After a long break I would like to present the second part of our GSoC 2013 journey for the project MOST. After tackling the design issue the second major part was to build the Java framework which handle the Data Migration and provide the interface to access the newly created Cassandra database. I have summarized whole task into following points. I hope the information provided below will give you the basic idea about the framework. Feel free to ask any questions related to the framework.
After implementing the proposed Cassandra database design, we needed to migrate the huge amount of the sensor data to the newly created Cassandra database. For this task the framework provides the Data Migration class which supports methods to migrate data of all the sensors or you can specify the sensor name in the parameter to migrate the data of the specific sensor.

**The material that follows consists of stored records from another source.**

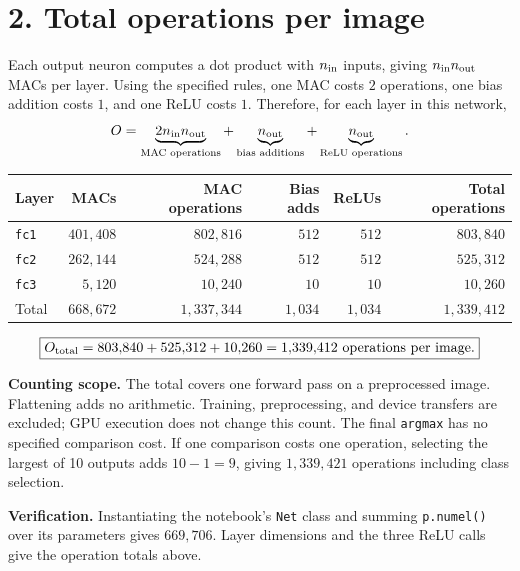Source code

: \documentclass[10pt]{article}
\begin{document}
\section*{2. Total operations per image}
Each output neuron computes a dot product with $n_{\rm in}$ inputs,
giving $n_{\rm in}n_{\rm out}$ MACs per layer. Using the specified rules,
one MAC costs $2$ operations, one bias addition costs $1$, and one ReLU
costs $1$. Therefore, for each layer in this network,
\[
O=\underbrace{2n_{\rm in}n_{\rm out}}_{\text{MAC operations}}
  +\underbrace{n_{\rm out}}_{\text{bias additions}}
  +\underbrace{n_{\rm out}}_{\text{ReLU operations}}.
\]
\begin{center}
\begin{tabular}{lrrrrr}
\toprule
Layer & MACs & MAC operations & Bias adds & ReLUs & Total operations\\
\midrule
\texttt{fc1} & $401{,}408$ & $802{,}816$ & $512$ & $512$ & $803{,}840$\\
\texttt{fc2} & $262{,}144$ & $524{,}288$ & $512$ & $512$ & $525{,}312$\\
\texttt{fc3} & $5{,}120$ & $10{,}240$ & $10$ & $10$ & $10{,}260$\\
\midrule
Total & $668{,}672$ & $1{,}337{,}344$ & $1{,}034$ & $1{,}034$ & $1{,}339{,}412$\\
\bottomrule
\end{tabular}
\end{center}
\[
\boxed{O_{\rm total}=803{,}840+525{,}312+10{,}260
 =1{,}339{,}412\text{ operations per image}.}
\]

\textbf{Counting scope.} The total covers one forward pass on a preprocessed
image. Flattening adds no arithmetic. Training, preprocessing, and device
transfers are excluded; GPU execution does not change this count.
The final \texttt{argmax} has no specified comparison cost. If one comparison
costs one operation, selecting the largest of 10 outputs adds $10-1=9$,
giving $1{,}339{,}421$ operations including class selection.

\textbf{Verification.} Instantiating the notebook's \texttt{Net} class and
summing \texttt{p.numel()} over its parameters gives $669{,}706$.
Layer dimensions and the three ReLU calls give the operation totals above.
\end{document}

The migration class has the access to both MySQL and Cassandra database. It fetches/reads data from the MySQL database and sends it to Cassandra. The Cassandra interface first validates the data and then writes to the respected columnfamily of the sensor. There are certain conditions which needs to be fulfilled before writing the data to the database. The Validation module handle all these condition. You will come to know about it further in this article.
The Cassandra Interface
The Cassandra interface handles the read, write and delete operations for the Cassandra database. The class supports operations like reading latest value, reading values in given time range, deleting values from the given time range, deleting all the data values of the specified sensor, and writing data measurements to the columnfamilies. It also supports method to get the periodic values for the specified time range. The values are generated by the Periodic data generator class which is also part of the framework and details for the same will be given further in this article.
The purpose of storing these sensor measurements is to carry out further experiment on the collected data. So it is desired that the stored data must be useful for further experiment and does not lead to wrong outputs. There were certain conditions like the value of particular sensor must be in given range or the interval between two value has to be equal to or greater than equal to the predefined sample interval. The persist validator class provides methods to support these conditions.
Periodic Data Generations
It might be possible that sensor data is not accurate or to carry out certain experiment the periodic data is needed. In our project we also needed to get the periodic data. To fulfill this requirement the framework provides the periodic data generator class which supports methods to generate periodic data. Algorithms which uses concepts like weighted average linear interpolation are implemented in this class. Further details can be found from the research papers related to this project here and here.
So this is all about our GSoC 2013 journey for the project MOST. Looking forward to contribute further in this project. :) :)